Assim, era-lhes exigido:
a) o preenchimento de vários impressos/tipo fornecidos pela C. G. D., dos quais deveriam constar as identificações dos candidatos a mutuários e dos respectivos fiadores;
b) a apresentação do bilhete de identidade, bem como dos cartões de contribuinte e de empresário em nome individual;
c) a apresentação de documentos comprovativos dos rendimentos do proponente mutuário e dos fiadores indicados;
d) o preenchimento de um documento com a relação dos bens móveis e imóveis do proponente mutuário e do fiador; e
e) a aposição de assinaturas em todos os documentos por parte das próprias pessoas neles identificadas, as quais teriam de ser depois devidamente reconhecidas, sendo-o as dos mutuários no Notário, em confronto com o respectivo bilhete de identidade, ou no interior da própria C. G. D., em confronto com as existentes nas fichas de assinaturas ou de "modelo 9", correspondentes às contas de depósitos à ordem dos candidatos a tais empréstimos, e as dos fiadores presencialmente no Notário.
4.º Relativamente a tais empréstimos, e no que respeitava à agência da C. G. D. de Vila Franca do Campo, cumpria ao arguido BB, na qualidade de gerente da mesma, aprovar ou não a sua concessão, desde que individualmente não superiores àquele montante de 2.500.000$00, para o que teria de obter igualmente a anuência, com a aposição da respectiva assinatura, do respectivo subchefe administrativo da mesma agência, CC, ou então, conforme aconteceu durante algum tempo, antes de este último ter tomado posse no referido lugar, o próprio chefe de circunscrição ou director regional da C. G. D., DD.
5.º Após concessão de tal tipo de empréstimo, competia ao gerente da agência, o arguido BB, certificar-se da correcta aplicação do dinheiro para o fim para que fora pedido e do posterior controlo relativo ao correspondente reembolso à C. G. D.

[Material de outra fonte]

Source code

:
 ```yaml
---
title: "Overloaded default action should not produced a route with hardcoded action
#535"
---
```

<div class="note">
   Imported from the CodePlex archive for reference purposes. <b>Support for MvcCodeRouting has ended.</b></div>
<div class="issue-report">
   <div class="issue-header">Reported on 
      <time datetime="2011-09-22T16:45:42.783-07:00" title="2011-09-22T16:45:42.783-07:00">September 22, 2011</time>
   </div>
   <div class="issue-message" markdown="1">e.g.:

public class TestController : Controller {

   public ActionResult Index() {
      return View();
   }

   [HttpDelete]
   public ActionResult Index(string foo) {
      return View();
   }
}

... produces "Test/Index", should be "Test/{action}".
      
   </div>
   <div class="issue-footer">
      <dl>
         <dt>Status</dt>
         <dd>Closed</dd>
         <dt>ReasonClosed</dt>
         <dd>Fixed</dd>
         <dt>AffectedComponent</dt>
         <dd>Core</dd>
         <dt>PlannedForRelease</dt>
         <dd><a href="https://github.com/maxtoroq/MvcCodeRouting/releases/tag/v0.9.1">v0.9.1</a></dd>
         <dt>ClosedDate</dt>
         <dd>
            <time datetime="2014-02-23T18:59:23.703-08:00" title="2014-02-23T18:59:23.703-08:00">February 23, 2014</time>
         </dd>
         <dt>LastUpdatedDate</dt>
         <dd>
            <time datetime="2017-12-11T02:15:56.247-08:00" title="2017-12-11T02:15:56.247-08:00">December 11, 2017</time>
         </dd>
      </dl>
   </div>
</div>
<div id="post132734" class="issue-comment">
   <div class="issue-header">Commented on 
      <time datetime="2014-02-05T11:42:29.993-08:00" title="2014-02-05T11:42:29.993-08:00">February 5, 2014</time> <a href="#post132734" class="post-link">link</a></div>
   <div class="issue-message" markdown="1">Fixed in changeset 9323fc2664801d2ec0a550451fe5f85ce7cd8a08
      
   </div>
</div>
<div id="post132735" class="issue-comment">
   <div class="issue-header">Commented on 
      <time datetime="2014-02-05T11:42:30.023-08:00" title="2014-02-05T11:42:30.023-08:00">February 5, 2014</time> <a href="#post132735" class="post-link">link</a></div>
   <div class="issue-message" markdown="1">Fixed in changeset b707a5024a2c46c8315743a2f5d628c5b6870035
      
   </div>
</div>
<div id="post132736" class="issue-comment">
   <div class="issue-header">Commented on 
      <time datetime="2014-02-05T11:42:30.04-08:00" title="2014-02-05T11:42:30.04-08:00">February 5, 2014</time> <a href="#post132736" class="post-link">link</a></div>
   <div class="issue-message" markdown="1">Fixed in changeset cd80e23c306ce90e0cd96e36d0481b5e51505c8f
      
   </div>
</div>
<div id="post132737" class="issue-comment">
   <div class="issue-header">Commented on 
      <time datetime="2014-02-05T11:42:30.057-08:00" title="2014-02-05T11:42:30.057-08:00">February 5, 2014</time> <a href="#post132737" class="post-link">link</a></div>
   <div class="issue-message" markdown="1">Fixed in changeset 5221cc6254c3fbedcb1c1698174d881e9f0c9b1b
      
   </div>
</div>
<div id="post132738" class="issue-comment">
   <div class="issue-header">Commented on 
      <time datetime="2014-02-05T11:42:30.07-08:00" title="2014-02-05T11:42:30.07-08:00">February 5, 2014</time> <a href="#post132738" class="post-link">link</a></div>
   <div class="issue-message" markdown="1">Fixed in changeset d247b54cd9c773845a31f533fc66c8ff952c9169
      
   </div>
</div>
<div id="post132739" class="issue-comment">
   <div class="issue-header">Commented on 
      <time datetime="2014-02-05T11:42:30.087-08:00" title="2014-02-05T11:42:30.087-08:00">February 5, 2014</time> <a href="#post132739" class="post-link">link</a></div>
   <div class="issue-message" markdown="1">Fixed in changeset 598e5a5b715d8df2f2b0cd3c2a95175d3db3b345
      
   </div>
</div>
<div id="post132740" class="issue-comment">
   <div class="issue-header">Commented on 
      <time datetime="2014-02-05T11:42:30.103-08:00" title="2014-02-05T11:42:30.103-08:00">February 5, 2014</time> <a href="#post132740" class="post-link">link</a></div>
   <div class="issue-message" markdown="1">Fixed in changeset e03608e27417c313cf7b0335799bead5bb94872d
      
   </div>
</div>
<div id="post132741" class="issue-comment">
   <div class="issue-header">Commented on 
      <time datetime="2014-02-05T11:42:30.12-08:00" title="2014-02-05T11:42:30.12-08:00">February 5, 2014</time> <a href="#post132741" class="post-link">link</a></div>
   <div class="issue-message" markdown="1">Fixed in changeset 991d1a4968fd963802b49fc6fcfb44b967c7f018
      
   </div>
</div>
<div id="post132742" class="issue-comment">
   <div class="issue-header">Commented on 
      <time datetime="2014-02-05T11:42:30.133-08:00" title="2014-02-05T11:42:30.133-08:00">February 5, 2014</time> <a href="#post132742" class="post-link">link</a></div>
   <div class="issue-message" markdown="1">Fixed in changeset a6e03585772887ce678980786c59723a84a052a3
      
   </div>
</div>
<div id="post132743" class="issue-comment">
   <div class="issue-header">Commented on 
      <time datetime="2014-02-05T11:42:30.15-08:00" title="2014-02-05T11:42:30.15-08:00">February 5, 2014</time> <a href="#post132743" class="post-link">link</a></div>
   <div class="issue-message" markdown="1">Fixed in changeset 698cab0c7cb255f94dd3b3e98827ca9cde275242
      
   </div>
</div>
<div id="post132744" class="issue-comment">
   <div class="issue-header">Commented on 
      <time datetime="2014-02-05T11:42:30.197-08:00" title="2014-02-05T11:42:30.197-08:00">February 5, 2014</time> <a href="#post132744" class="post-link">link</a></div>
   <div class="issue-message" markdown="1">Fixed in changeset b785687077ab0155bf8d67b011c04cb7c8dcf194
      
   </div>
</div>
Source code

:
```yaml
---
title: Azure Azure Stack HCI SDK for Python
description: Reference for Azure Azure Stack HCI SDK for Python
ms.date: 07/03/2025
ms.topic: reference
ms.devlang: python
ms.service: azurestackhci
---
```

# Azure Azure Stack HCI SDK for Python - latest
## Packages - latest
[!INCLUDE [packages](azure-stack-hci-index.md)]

6º O DD era gerente bancário e a AA responsável por um Instituto de Línguas
7º A AA propôs-se beneficiar da mencionada linha de crédito para o que angariava propostas para contratos de empréstimo para a aquisição de novilhos para recria.
8º O que fazia mediante a angariação de propostas com as assinaturas dos terceiros candidatos a mutuários e respectivos fiadores devidamente reconhecidas pelas formas acima mencionadas, levando de seguida tais propostas para aprovação ao arguido DD.
9º Logo que o DD ficava na posse da documentação necessária para instruir o processo de atribuição dos aludidos empréstimos, começava por preencher os impressos respectivos, que, geralmente se encontravam assinados em branco, abrindo desde logo “a zeros”, contas de depósito à ordem em nome das pessoas que figuravam como mutuários e reconhecia as assinaturas das mesmas nos contratos pela forma já descrita, ficando a constar, mediante a aposição de um carimbo, “ a assinatura confere com a da ficha mod. 9 arquivada neste cofre” .
10º Seguidamente, o arguido DD autorizava, nos termos já referidos, a concessão de tais empréstimos aos supostos proponentes, em cujas contas à ordem eram creditadas as importâncias mutuadas.
11º Nalguns casos, procedia ele próprio ao levantamento total ou parcial das importâncias depositadas e entregava-as a FF, HH ou II, que, de seguida, providenciavam pela sua entrega, directa ou através de transferências bancárias, à arguida AA.
12º Uma vez na posse das mencionadas quantias, a AA tratava de lhes dar destino, gastando-as em proveito pessoal.
13º O DD, à medida que se iam vencendo os prazos de cumprimento dos contratos já celebrados, transmitia à AA a necessidade de, relativamente a cada um deles, procederem a novas angariações, com vista à rotação de créditos.
14º A AA, para além de intervenções directas na angariação de mutuários e fiadores, dirigia a actividade dos indivíduos que operavam no terreno na angariação de contratos, os HH e II.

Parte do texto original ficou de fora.